Reproduce, from the lines below, exactly the stretch that begins at the line containing "## Непрерывная разработка и интеграция" and ends at the line containing "Жизненный цикл ПО", both included.

Top of RECORDS SHOWN

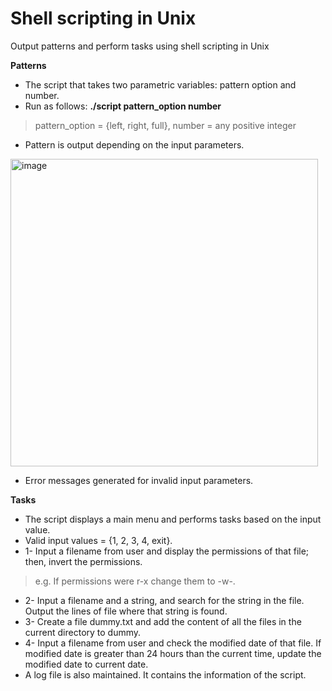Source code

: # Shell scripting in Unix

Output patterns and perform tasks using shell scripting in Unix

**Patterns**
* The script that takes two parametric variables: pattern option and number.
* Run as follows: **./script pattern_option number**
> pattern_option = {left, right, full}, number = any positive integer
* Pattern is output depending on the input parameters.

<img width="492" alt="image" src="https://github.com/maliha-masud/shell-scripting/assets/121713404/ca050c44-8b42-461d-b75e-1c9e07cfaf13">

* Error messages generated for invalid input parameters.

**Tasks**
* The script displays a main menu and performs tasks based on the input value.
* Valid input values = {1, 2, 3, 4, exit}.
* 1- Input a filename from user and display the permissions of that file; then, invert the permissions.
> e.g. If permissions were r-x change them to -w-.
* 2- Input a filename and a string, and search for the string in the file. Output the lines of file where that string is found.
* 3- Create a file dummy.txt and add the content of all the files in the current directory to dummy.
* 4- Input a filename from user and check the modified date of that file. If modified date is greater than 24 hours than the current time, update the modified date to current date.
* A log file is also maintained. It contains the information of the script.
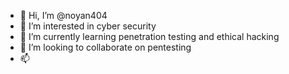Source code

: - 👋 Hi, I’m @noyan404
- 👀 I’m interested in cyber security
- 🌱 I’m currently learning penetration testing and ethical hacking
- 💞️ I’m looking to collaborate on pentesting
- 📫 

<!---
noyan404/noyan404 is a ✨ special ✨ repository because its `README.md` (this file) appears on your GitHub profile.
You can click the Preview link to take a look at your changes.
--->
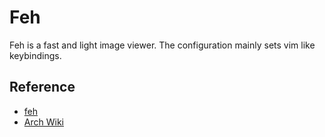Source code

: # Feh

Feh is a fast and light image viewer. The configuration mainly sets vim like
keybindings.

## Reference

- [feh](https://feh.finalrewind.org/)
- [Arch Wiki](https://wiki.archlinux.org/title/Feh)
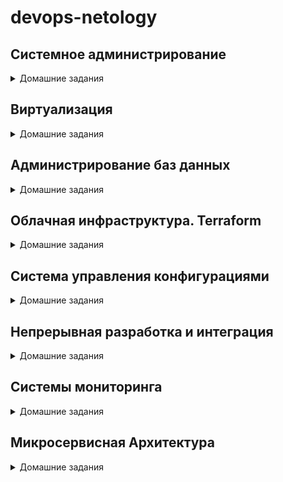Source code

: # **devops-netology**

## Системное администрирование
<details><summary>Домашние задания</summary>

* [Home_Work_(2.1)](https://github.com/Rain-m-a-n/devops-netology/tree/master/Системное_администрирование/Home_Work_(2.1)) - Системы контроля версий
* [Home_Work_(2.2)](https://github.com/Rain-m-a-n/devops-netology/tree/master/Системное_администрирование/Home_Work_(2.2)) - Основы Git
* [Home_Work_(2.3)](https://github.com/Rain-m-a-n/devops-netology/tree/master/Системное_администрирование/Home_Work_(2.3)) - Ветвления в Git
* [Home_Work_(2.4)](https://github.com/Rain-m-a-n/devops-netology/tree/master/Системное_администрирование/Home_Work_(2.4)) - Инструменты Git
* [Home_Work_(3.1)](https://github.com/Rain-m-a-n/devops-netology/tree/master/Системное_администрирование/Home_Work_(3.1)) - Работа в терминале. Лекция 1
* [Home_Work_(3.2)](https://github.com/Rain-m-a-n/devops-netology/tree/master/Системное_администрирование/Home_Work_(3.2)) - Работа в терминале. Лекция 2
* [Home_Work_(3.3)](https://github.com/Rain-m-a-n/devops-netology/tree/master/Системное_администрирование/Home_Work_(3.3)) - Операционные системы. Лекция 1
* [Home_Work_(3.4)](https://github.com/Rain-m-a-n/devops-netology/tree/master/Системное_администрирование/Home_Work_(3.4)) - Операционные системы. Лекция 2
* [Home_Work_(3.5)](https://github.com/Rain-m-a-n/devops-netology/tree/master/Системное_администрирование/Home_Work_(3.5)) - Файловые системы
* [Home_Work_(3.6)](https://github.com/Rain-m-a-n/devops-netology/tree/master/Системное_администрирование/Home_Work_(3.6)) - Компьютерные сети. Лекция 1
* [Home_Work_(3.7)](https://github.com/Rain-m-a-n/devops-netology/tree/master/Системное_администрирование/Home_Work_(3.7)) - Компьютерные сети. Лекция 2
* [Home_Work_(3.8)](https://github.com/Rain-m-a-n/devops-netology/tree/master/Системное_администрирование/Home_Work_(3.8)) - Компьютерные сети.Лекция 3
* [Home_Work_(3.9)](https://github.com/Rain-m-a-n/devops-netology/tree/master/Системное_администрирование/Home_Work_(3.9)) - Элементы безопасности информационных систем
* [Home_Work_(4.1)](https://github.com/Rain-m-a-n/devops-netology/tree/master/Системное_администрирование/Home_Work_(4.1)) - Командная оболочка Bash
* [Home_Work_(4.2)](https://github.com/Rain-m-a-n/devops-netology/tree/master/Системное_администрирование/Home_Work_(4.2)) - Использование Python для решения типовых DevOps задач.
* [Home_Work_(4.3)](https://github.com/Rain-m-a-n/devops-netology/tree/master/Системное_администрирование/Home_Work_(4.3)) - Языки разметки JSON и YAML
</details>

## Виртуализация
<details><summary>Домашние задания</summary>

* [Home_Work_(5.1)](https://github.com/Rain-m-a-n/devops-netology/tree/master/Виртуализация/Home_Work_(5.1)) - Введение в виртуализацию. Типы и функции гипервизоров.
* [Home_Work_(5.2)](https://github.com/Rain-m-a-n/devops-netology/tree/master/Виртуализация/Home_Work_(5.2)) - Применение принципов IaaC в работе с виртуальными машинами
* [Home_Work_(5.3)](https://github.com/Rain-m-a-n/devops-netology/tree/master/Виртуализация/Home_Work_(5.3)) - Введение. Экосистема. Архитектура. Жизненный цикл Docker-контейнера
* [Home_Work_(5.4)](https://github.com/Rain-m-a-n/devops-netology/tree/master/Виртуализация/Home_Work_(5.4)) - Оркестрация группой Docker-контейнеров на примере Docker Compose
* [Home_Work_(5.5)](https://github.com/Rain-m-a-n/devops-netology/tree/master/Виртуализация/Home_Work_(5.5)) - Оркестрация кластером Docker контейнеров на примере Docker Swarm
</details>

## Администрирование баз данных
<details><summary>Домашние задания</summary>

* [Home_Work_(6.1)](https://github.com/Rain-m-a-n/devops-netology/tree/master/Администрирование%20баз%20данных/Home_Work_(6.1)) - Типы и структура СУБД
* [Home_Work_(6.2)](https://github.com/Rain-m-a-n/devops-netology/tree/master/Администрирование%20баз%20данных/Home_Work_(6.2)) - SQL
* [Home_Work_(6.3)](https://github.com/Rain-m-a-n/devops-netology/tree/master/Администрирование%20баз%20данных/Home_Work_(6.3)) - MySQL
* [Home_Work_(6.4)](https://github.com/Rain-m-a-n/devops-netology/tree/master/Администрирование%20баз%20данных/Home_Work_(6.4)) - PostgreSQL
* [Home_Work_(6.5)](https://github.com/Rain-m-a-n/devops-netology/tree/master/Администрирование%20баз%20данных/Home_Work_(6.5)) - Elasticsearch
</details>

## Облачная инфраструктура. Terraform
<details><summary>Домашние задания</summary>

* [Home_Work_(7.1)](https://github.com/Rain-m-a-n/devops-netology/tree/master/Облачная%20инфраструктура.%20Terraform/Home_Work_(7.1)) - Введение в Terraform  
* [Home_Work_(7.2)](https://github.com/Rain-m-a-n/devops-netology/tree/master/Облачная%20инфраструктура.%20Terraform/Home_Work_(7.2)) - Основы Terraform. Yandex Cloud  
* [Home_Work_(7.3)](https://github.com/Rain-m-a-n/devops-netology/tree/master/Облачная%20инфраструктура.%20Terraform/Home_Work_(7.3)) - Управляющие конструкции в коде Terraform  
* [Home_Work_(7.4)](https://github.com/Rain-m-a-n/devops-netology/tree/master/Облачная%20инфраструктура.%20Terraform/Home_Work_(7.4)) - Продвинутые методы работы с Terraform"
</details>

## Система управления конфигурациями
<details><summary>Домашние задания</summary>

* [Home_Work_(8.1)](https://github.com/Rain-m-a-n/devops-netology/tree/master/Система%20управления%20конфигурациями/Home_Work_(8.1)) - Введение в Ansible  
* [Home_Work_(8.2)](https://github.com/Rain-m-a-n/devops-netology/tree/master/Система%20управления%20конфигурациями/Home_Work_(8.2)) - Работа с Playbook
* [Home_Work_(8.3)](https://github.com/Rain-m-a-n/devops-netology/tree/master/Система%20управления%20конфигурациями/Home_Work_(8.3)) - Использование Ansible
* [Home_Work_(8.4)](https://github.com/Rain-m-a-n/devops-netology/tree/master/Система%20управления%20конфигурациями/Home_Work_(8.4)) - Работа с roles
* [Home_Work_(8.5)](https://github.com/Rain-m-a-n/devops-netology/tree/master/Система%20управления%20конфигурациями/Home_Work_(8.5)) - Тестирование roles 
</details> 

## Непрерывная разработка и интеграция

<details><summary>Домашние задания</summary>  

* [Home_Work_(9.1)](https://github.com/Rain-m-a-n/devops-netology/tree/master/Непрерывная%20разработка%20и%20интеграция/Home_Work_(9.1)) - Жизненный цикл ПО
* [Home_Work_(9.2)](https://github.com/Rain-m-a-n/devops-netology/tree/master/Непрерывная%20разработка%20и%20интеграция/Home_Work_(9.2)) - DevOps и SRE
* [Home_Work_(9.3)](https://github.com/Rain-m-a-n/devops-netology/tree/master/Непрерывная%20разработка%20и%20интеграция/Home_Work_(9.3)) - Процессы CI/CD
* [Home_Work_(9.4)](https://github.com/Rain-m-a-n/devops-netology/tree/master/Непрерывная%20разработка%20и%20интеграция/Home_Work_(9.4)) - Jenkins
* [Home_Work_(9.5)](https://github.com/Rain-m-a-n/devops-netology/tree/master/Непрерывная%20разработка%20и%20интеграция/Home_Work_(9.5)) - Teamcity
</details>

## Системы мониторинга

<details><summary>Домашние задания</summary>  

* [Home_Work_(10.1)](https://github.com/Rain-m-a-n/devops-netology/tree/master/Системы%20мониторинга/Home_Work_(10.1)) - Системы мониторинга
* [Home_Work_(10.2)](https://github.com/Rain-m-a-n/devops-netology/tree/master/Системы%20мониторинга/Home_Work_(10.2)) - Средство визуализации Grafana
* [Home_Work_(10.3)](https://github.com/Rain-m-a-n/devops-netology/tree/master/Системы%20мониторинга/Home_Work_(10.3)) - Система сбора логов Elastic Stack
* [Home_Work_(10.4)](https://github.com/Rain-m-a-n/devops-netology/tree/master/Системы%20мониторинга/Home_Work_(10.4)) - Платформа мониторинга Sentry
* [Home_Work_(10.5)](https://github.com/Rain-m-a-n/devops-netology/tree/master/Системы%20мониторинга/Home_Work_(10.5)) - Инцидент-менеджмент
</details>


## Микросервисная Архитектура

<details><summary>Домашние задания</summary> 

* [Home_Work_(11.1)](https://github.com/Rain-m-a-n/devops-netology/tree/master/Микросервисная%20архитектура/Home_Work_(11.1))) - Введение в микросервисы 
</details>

Bottom of RECORDS SHOWN

* **SOLUTION TO THE EXERCISE**
## Непрерывная разработка и интеграция

<details><summary>Домашние задания</summary>  

* [Home_Work_(9.1)](https://github.com/Rain-m-a-n/devops-netology/tree/master/Непрерывная%20разработка%20и%20интеграция/Home_Work_(9.1)) - Жизненный цикл ПО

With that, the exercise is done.